One down 5 more to go ......

One of my neighbors emailed me a few weeks ago asking if I could make chair covers for her. I said yes without really thinking too much about it. The chairs are an odd shape is why she has not been able to buy covers. And she wants the covers because she is Indian and has 2 small children and apparently Indian food, though it tastes lovely, stains particularly bad. She said she now realizes why all the Indian moms she knew as a kid had the plastic covers on their chairs.

So she needed something that fits the chairs well but is washable. And will look nice in her new dining room. We settled on a price and set to work.
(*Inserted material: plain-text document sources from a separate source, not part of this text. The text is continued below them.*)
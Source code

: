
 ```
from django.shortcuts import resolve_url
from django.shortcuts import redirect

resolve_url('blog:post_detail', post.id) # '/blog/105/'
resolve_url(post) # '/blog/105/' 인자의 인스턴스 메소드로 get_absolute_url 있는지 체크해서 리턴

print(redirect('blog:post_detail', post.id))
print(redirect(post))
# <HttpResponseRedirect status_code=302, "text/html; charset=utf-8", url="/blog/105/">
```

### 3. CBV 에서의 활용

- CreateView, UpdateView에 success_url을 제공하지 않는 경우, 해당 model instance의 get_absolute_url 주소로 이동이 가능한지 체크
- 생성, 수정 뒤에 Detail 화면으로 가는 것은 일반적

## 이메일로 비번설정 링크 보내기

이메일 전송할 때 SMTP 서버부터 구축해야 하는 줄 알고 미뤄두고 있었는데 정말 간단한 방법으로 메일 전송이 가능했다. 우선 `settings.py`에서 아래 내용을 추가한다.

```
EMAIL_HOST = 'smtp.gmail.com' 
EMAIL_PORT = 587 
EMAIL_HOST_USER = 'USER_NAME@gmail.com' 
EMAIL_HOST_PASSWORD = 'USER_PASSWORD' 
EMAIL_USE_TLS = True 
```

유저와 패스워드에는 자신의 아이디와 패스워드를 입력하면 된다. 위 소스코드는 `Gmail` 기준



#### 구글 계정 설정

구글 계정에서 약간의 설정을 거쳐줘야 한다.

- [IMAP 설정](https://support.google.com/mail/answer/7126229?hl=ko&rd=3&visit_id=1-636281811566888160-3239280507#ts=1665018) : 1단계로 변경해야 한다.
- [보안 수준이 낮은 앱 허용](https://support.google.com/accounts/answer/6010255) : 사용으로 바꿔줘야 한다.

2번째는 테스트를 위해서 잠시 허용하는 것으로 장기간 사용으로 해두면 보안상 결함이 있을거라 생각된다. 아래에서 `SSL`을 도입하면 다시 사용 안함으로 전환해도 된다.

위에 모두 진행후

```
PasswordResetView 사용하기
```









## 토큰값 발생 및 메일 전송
I have never before made chair covers without a pattern. And the whole reason she needed me to make the covers is the chairs are odd sized so I could not use a pattern. I was a little terrified. Until, I found mu inspiration, this great book Fabric Remix by Sandy Stone.  In is she shows you ways to use fabric to re-do things that is very creative and she makes it all sound so simple.
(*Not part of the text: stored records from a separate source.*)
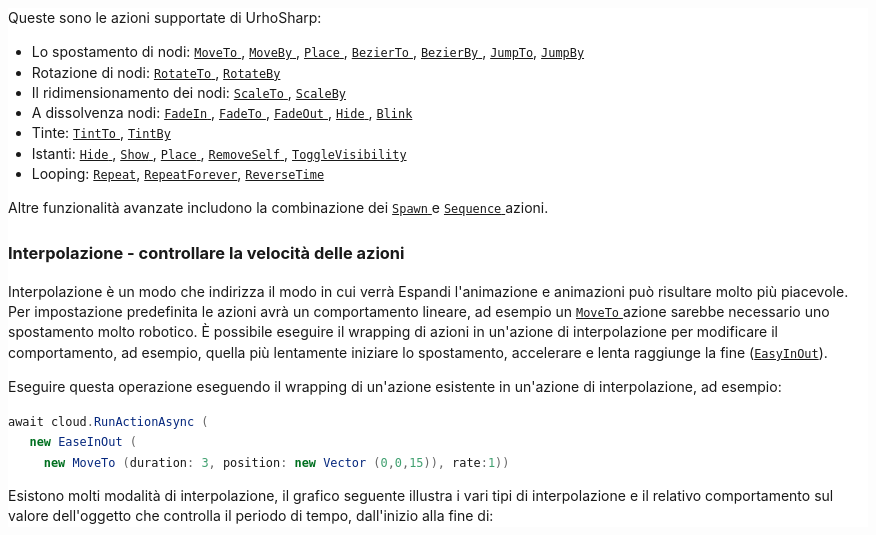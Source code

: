 Queste sono le azioni supportate di UrhoSharp:

* Lo spostamento di nodi: [ `MoveTo` ](https://developer.xamarin.com/api/type/Urho.Actions.MoveTo), [ `MoveBy` ](https://developer.xamarin.com/api/type/Urho.Actions.MoveBy), [ `Place` ](https://developer.xamarin.com/api/type/Urho.Actions.Place), [ `BezierTo` ](https://developer.xamarin.com/api/type/Urho.Actions.BezierTo), [ `BezierBy` ](https://developer.xamarin.com/api/type/Urho.Actions.BezierBy) , [`JumpTo`](https://developer.xamarin.com/api/type/Urho.Actions.JumpTo), [`JumpBy`](https://developer.xamarin.com/api/type/Urho.Actions.JumpBy)
* Rotazione di nodi: [ `RotateTo` ](https://developer.xamarin.com/api/type/Urho.Actions.RotateTo), [`RotateBy`](https://developer.xamarin.com/api/type/Urho.Actions.RotateBy)
* Il ridimensionamento dei nodi: [ `ScaleTo` ](https://developer.xamarin.com/api/type/Urho.Actions.ScaleTo), [`ScaleBy`](https://developer.xamarin.com/api/type/Urho.Actions.ScaleBy)
* A dissolvenza nodi: [ `FadeIn` ](https://developer.xamarin.com/api/type/Urho.Actions.FadeIn), [ `FadeTo` ](https://developer.xamarin.com/api/type/Urho.Actions.FadeTo), [ `FadeOut` ](https://developer.xamarin.com/api/type/Urho.Actions.FadeOut), [ `Hide` ](https://developer.xamarin.com/api/type/Urho.Actions.Hide), [`Blink`](https://developer.xamarin.com/api/type/Urho.Actions.Blink)
* Tinte: [ `TintTo` ](https://developer.xamarin.com/api/type/Urho.Actions.TintTo), [`TintBy`](https://developer.xamarin.com/api/type/Urho.Actions.TintBy)
* Istanti: [ `Hide` ](https://developer.xamarin.com/api/type/Urho.Actions.Hide), [ `Show` ](https://developer.xamarin.com/api/type/Urho.Actions.Show), [ `Place` ](https://developer.xamarin.com/api/type/Urho.Actions.Place), [ `RemoveSelf` ](https://developer.xamarin.com/api/type/Urho.Actions.RemoveSelf), [`ToggleVisibility`](https://developer.xamarin.com/api/type/Urho.Actions.ToggleVisibility)
* Looping: [`Repeat`](https://developer.xamarin.com/api/type/Urho.Actions.Repeat), [`RepeatForever`](https://developer.xamarin.com/api/type/Urho.Actions.RepeatForever), [`ReverseTime`](https://developer.xamarin.com/api/type/Urho.Actions.ReverseTime)

Altre funzionalità avanzate includono la combinazione dei [ `Spawn` ](https://developer.xamarin.com/api/type/Urho.Actions.Spawn) e [ `Sequence` ](https://developer.xamarin.com/api/type/Urho.Actions.Sequence) azioni.

### <a name="easing---controlling-the-speed-of-your-actions"></a>Interpolazione - controllare la velocità delle azioni

Interpolazione è un modo che indirizza il modo in cui verrà Espandi l'animazione e animazioni può risultare molto più piacevole.  Per impostazione predefinita le azioni avrà un comportamento lineare, ad esempio un [ `MoveTo` ](https://developer.xamarin.com/api/type/Urho.Actions.MoveTo) azione sarebbe necessario uno spostamento molto robotico.  È possibile eseguire il wrapping di azioni in un'azione di interpolazione per modificare il comportamento, ad esempio, quella più lentamente iniziare lo spostamento, accelerare e lenta raggiunge la fine ([`EasyInOut`](https://developer.xamarin.com/api/type/Urho.Actions.EasyInOut)).

Eseguire questa operazione eseguendo il wrapping di un'azione esistente in un'azione di interpolazione, ad esempio:

```csharp
await cloud.RunActionAsync (
   new EaseInOut (
     new MoveTo (duration: 3, position: new Vector (0,0,15)), rate:1))
```

Esistono molti modalità di interpolazione, il grafico seguente illustra i vari tipi di interpolazione e il relativo comportamento sul valore dell'oggetto che controlla il periodo di tempo, dall'inizio alla fine di:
Step one: She brought the chair to my house. I made a pattern from it so that I could figure out how much fabric I need. Basically what I did was drape fabric over the chair and trace the lines of the chair. Then I had to measure out and draw in the seam allowances to make sure that the cover would be tight but have room to adjust if needed.

Step 2: Next I sewed the muslin pattern pieces together to see if the pattern worked. Fortunately it was mostly right on the first try and I just had to make a few small adjustments. So I estimated that we would need 2 yards of fabric for each chair.
These chairs are very tall and I decided I wanted to do the entire back in one piece. Each cover only has four piece, back, sides of the back and the seat.

Step 3: Go shopping for fabric. This was more challenging than my client expected, but I knew what we were in for. She fell in love with one fabric and then there was not enough of it. After a couple of hours she liked one fabric but wanted to make sure it was washable. So she took a sample home and washed it.

Step 4: Since the fabric washed well, I went back to the store to buy it. Fortunately it was still there and they happily cut 12 yards of it for me.

Step 5: Ignore and avoid this project for about a week. I admit I was nervous and was hiding from this project a little.
Step 6: Make the first cover. I have to admit it went so smoothly I was not sure why I ever doubted myself? I guess all artists / crafters question their abilities from time to time. But apparently I was up for the challenge.

So as of now I have one cover completely done and 3 more cut out so I just need to cut 2 more and get them done and delivered!